Hello :) Today is Day 214!
A quick summary of today:
- documenting the KB project data using arrow.app
- small repo changes
- ML zoomcamp announcement
I tried to find some graph documentation tool for the KB project. The most popular I could find is this arrows.app application where we can create sample nodes with edges between and add attributes with descriptions. I created the below pic using that app
Also I made some small changes to the repo:
the readme I added:
- Docker - used to containarise and self-host the below services
- Mlflow - used for easy model comparison during development. Can be improved by using cloud services (like GCP) for hosting, database and artifact store
- Mage - used for pipeline orchestration of the model training and real-time inference pipelines. Can be improved by hosting mage on the cloud
- Neo4j - used as a Graph database to store transaction data as nodes and edges. Can be improved by using Neo4j’s AuraDB (hosted on the cloud)
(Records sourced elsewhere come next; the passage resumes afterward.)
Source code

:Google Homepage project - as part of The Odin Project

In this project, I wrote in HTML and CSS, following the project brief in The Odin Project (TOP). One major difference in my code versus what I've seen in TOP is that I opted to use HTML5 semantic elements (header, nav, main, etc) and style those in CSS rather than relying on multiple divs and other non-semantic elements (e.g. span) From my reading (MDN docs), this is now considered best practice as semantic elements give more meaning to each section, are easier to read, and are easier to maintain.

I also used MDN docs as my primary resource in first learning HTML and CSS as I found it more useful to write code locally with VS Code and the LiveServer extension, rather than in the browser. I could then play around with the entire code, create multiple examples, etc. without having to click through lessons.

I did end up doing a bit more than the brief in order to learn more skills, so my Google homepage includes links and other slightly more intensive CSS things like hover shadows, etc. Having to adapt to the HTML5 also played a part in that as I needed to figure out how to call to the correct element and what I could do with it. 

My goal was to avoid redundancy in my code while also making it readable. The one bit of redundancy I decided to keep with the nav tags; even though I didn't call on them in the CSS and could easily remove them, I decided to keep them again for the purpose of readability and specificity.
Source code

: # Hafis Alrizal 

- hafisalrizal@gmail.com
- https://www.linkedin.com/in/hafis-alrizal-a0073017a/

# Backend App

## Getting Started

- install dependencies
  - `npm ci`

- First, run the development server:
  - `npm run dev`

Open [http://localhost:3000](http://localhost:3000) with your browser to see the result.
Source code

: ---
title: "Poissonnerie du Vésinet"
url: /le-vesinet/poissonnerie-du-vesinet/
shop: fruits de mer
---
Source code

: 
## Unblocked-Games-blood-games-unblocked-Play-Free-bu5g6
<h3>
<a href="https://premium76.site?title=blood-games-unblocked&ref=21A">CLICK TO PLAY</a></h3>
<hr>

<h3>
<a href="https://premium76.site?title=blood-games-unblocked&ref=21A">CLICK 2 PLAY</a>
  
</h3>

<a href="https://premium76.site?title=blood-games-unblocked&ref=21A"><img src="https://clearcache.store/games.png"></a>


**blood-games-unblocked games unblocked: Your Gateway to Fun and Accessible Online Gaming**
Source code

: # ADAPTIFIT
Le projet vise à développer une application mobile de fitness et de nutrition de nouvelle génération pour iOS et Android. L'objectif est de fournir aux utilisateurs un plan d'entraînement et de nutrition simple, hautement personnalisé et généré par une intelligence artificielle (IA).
- Kafka - used to ensure real-time transaction data processing
- Grafana - used for real-time dashboard creating and monitoring. Can be improved by using Grafana’s cloud services
- Streamlit - used to host a model dictionary showing models, evaluation metrics, and feature importance graphs
Terraform can be used to provide Infrastructure as Code (IaC) for services that can be hosted on the cloud
I also removed .env from gitignore just so that reproducers can clearly see the env variables used. At the moment there is no actual secret variables so it is fine.
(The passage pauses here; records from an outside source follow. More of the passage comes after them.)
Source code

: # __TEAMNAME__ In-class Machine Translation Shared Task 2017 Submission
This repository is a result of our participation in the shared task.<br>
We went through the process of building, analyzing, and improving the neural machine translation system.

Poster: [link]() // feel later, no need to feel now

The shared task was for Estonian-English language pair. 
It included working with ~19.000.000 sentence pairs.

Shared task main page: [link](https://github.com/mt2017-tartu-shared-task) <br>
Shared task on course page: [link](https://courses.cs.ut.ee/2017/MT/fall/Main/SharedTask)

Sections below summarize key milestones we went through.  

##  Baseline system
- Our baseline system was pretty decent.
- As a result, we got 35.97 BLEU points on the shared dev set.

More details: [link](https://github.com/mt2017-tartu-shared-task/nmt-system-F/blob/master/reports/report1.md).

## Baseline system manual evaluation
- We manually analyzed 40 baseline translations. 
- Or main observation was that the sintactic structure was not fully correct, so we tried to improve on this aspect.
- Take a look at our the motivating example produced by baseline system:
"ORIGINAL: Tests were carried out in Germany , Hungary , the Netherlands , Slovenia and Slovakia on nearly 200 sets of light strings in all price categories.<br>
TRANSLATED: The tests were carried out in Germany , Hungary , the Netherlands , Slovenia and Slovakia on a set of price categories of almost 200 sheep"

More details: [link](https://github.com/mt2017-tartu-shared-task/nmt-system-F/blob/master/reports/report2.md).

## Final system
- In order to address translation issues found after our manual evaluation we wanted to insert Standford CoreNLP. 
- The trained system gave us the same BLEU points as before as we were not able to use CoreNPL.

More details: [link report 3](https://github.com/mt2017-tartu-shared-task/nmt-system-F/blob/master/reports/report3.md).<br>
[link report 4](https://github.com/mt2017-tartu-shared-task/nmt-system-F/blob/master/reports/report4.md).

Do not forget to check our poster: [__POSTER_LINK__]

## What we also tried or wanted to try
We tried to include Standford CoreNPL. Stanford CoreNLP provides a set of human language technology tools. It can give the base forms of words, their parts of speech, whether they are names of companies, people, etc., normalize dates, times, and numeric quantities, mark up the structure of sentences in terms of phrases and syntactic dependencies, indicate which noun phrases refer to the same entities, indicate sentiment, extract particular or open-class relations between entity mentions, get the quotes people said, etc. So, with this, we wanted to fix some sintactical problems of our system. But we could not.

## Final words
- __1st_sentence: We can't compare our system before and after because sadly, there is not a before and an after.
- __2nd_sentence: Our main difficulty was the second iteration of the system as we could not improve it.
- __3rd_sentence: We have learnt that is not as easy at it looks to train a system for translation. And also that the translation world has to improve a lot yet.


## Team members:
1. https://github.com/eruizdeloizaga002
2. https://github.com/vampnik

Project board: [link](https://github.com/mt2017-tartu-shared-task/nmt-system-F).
A task I added to my TODOs is to figure out how to setup the neo4j db connection on grafana startup. I saw I could use a grafana.ini file, but I will figure out this tomorrow.
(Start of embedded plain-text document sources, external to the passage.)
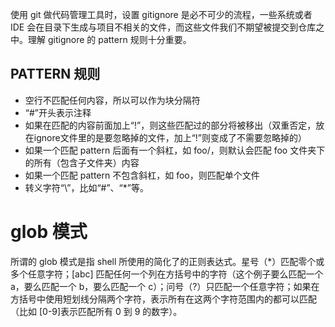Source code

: 使用 git 做代码管理工具时，设置 gitignore 是必不可少的流程，一些系统或者 IDE 会在目录下生成与项目不相关的文件，而这些文件我们不期望被提交到仓库之中。理解 gitignore 的 pattern 规则十分重要。

## PATTERN 规则
- 空行不匹配任何内容，所以可以作为块分隔符
- “#”开头表示注释
- 如果在匹配的内容前面加上“!”，则这些匹配过的部分将被移出（双重否定，放在ignore文件里的是要忽略掉的文件，加上“!”则变成了不需要忽略掉的）
- 如果一个匹配 pattern 后面有一个斜杠，如 foo/，则默认会匹配 foo 文件夹下的所有（包含子文件夹）内容
- 如果一个匹配 pattern 不包含斜杠，如 foo，则匹配单个文件
- 转义字符“\”，比如“\#”、“\*”等。

# glob 模式
所谓的 glob 模式是指 shell 所使用的简化了的正则表达式。星号（*）匹配零个或多个任意字符；[abc] 匹配任何一个列在方括号中的字符（这个例子要么匹配一个 a，要么匹配一个 b，要么匹配一个 c）；问号（?）只匹配一个任意字符；如果在方括号中使用短划线分隔两个字符，表示所有在这两个字符范围内的都可以匹配（比如 [0-9]表示匹配所有 0 到 9 的数字）。
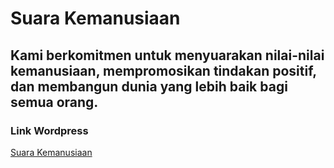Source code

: # Suara Kemanusiaan
## Kami berkomitmen untuk menyuarakan nilai-nilai kemanusiaan, mempromosikan tindakan positif, dan membangun dunia yang lebih baik bagi semua orang.

### Link Wordpress
<a href="rafliakmalg.wordpress.com">Suara Kemanusiaan</a>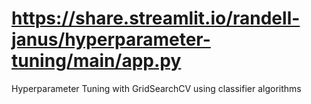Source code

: # https://share.streamlit.io/randell-janus/hyperparameter-tuning/main/app.py
Hyperparameter Tuning with GridSearchCV using classifier algorithms
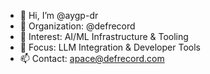 - 👋 Hi, I’m @aygp-dr
- 👋 Organization: @defrecord
- 👀 Interest: AI/ML Infrastructure & Tooling
- 🌱 Focus: LLM Integration & Developer Tools
- 📫 Contact: apace@defrecord.com

<!---
aygp-dr/aygp-dr is a ✨ special ✨ repository because its `README.md` (this file) appears on your GitHub profile.
You can click the Preview link to take a look at your changes.
--->
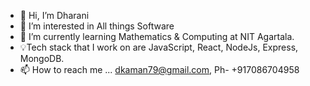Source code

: - 👋 Hi, I’m Dharani
- 👀 I’m interested in All things Software
- 🌱 I’m currently learning Mathematics & Computing at NIT Agartala.
- 💡Tech stack that I work on are JavaScript, React, NodeJs, Express, MongoDB. 
- 📫 How to reach me ... dkaman79@gmail.com, Ph- +917086704958

<!---
dkaman79/dkaman79 is a ✨ special ✨ repository because its `README.md` (this file) appears on your GitHub profile.
You can click the Preview link to take a look at your changes.
--->
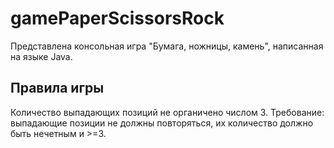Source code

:# gamePaperScissorsRock
Представлена консольная игра "Бумага, ножницы, камень", написанная на языке Java.
## Правила игры
Количество выпадающих позиций не органичено числом 3. Требование: выпадающие позиции не должны повторяться, их количество должно быть нечетным и >=3.
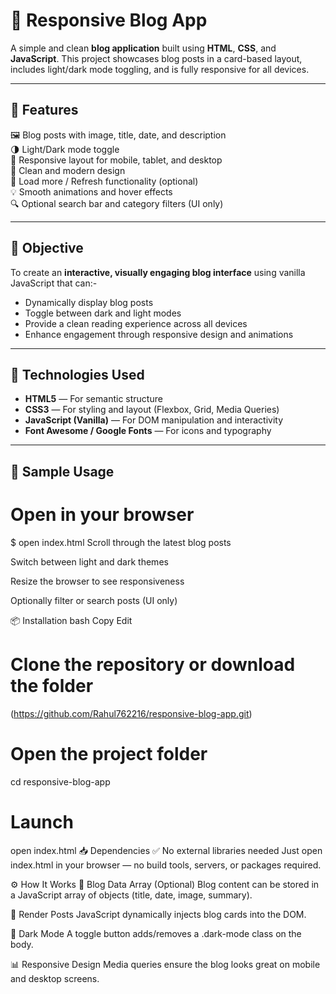 # 📝 Responsive Blog App

A simple and clean **blog application** built using **HTML**, **CSS**, and **JavaScript**. This project showcases blog posts in a card-based layout, includes light/dark mode toggling, and is fully responsive for all devices.

---

## 🔐 Features

🖼️ Blog posts with image, title, date, and description  
🌗 Light/Dark mode toggle  
📱 Responsive layout for mobile, tablet, and desktop  
🎨 Clean and modern design  
🔄 Load more / Refresh functionality (optional)  
💡 Smooth animations and hover effects  
🔍 Optional search bar and category filters (UI only)

---

## 📌 Objective

To create an **interactive, visually engaging blog interface** using vanilla JavaScript that can:-

- Dynamically display blog posts  
- Toggle between dark and light modes  
- Provide a clean reading experience across all devices  
- Enhance engagement through responsive design and animations  

---

## 🧰 Technologies Used

- **HTML5** — For semantic structure  
- **CSS3** — For styling and layout (Flexbox, Grid, Media Queries)  
- **JavaScript (Vanilla)** — For DOM manipulation and interactivity  
- **Font Awesome / Google Fonts** — For icons and typography

---

## 🧪 Sample Usage

# Open in your browser
$ open index.html
Scroll through the latest blog posts

Switch between light and dark themes

Resize the browser to see responsiveness

Optionally filter or search posts (UI only)

📦 Installation
bash
Copy
Edit
# Clone the repository or download the folder
 (https://github.com/Rahul762216/responsive-blog-app.git)

# Open the project folder
cd responsive-blog-app

# Launch
open index.html
📥 Dependencies
✅ No external libraries needed
Just open index.html in your browser — no build tools, servers, or packages required.

⚙️ How It Works
🧩 Blog Data Array
(Optional) Blog content can be stored in a JavaScript array of objects (title, date, image, summary).

📲 Render Posts
JavaScript dynamically injects blog cards into the DOM.

🌙 Dark Mode
A toggle button adds/removes a .dark-mode class on the body.

📊 Responsive Design
Media queries ensure the blog looks great on mobile and desktop screens.

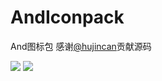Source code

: # AndIconpack
And图标包
感谢[@hujincan](https://github.com/hujincan/AndIconpack)贡献源码

<img src="https://raw.githubusercontent.com/hujincan/AndIconpack/master/Screenshot/Screenshot_20200429-102200.jpg"/>

<img src="https://raw.githubusercontent.com/hujincan/AndIconpack/master/Screenshot/Screenshot_20200429-102803.jpg"/>
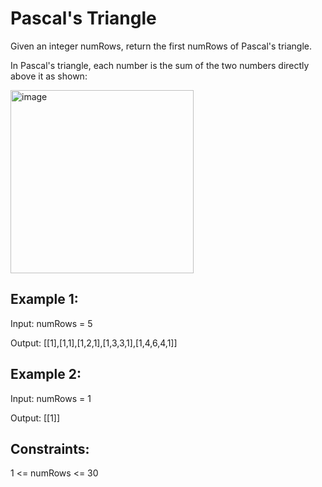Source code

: # Pascal's Triangle 

Given an integer numRows, return the first numRows of Pascal's triangle.

In Pascal's triangle, each number is the sum of the two numbers directly above it as shown:

<img width="293" height="293" alt="image" src="https://github.com/user-attachments/assets/52fb78c1-03aa-48b9-8e8a-5e5053ad7966" />

 

## Example 1:

Input: numRows = 5

Output: [[1],[1,1],[1,2,1],[1,3,3,1],[1,4,6,4,1]]

## Example 2:

Input: numRows = 1

Output: [[1]]
 

## Constraints:

1 <= numRows <= 30

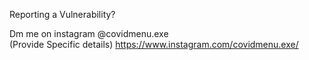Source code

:  
 Reporting a Vulnerability?

Dm me on instagram @covidmenu.exe  
(Provide Specific details)
https://www.instagram.com/covidmenu.exe/
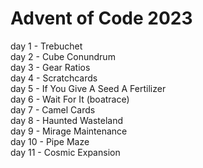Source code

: # Advent of Code 2023

day 1 - Trebuchet\
day 2 - Cube Conundrum\
day 3 - Gear Ratios\
day 4 - Scratchcards\
day 5 - If You Give A Seed A Fertilizer\
day 6 - Wait For It (boatrace) \
day 7 - Camel Cards\
day 8 - Haunted Wasteland\
day 9 - Mirage Maintenance\
day 10 - Pipe Maze\
day 11 - Cosmic Expansion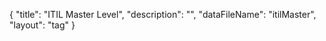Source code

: {
	"title": "ITIL Master Level",
	"description": "",
	"dataFileName": "itilMaster",
	"layout": "tag"
}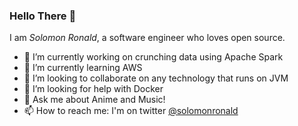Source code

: ### Hello There 👋

I am _Solomon Ronald_, a software engineer who loves open source.

- 🔭 I’m currently working on crunching data using Apache Spark
- 🌱 I’m currently learning AWS
- 👯 I’m looking to collaborate on any technology that runs on JVM
- 🤔 I’m looking for help with Docker
- 💬 Ask me about Anime and Music!
- 📫 How to reach me: I'm on twitter [@solomonronald](https://twitter.com/SolomonRonald)
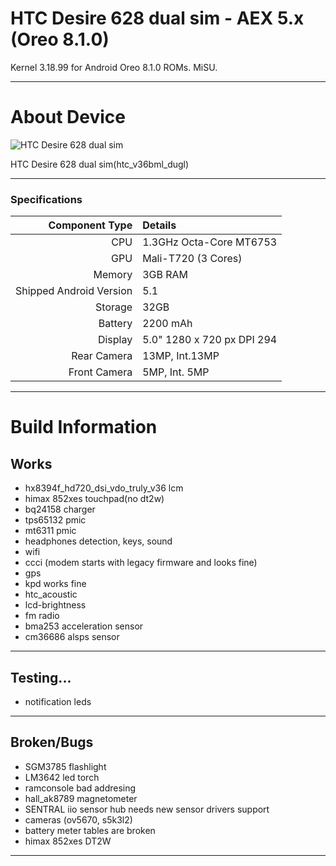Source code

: # HTC Desire 628 dual sim - AEX 5.x (Oreo 8.1.0)

Kernel 3.18.99 for Android Oreo 8.1.0 ROMs. MiSU.

---
# About Device

![HTC Desire 628 dual sim](https://www.htc.com/managed-assets/shared/desktop/smartphones/htc-desire-628-dual-sim/pdp/Desire-628-DS-PDP-Desktop-Buy-Now.png "HTC Desire 628 dual sim")

HTC Desire 628 dual sim(htc_v36bml_dugl)

---
### Specifications

Component Type | Details
-------:|:-------------------------
CPU     | 1.3GHz Octa-Core MT6753
GPU     | Mali-T720 (3 Cores)
Memory  | 3GB RAM
Shipped Android Version | 5.1
Storage | 32GB
Battery | 2200 mAh
Display | 5.0" 1280 x 720 px DPI 294
Rear Camera | 13MP, Int.13MP
Front Camera | 5MP, Int. 5MP

---
# Build Information

## Works
 * hx8394f_hd720_dsi_vdo_truly_v36 lcm
 * himax 852xes touchpad(no dt2w)
 * bq24158 charger
 * tps65132 pmic
 * mt6311 pmic
 * headphones detection, keys, sound
 * wifi
 * ccci (modem starts with legacy firmware and looks fine)
 * gps
 * kpd works fine
 * htc_acoustic
 * lcd-brightness
 * fm radio
 * bma253 acceleration sensor 
 * cm36686 alsps sensor
 
-------------
## Testing...
 * notification leds
 
-------------
## Broken/Bugs
 * SGM3785 flashlight
 * LM3642 led torch
 * ramconsole bad addresing
 * hall_ak8789 magnetometer
 * SENTRAL iio sensor hub needs new sensor drivers support
 * cameras (ov5670, s5k3l2)
 * battery meter tables are broken
 * himax 852xes DT2W

-------------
On another note, today the evaluation of my MLOps zoomcamp project came back.
I got 32, which I believe is the max. The points are given for: describing the problem, usage of cloud services, mlflow and exp. tracking, orchestration, model deployment, monitoring, reproducability and best practices.
The certificate is not issued yet, but I will share it when it is sent.
Today I saw that Alexey Grigorev, the creator of the DataTalksClub, announced the next cohort for their ML zoomcamp. It will cover the below:
I might sign up to see if I can learn something new, and keep my skills sharp ^^
That is all for today!
See you tomorrow :)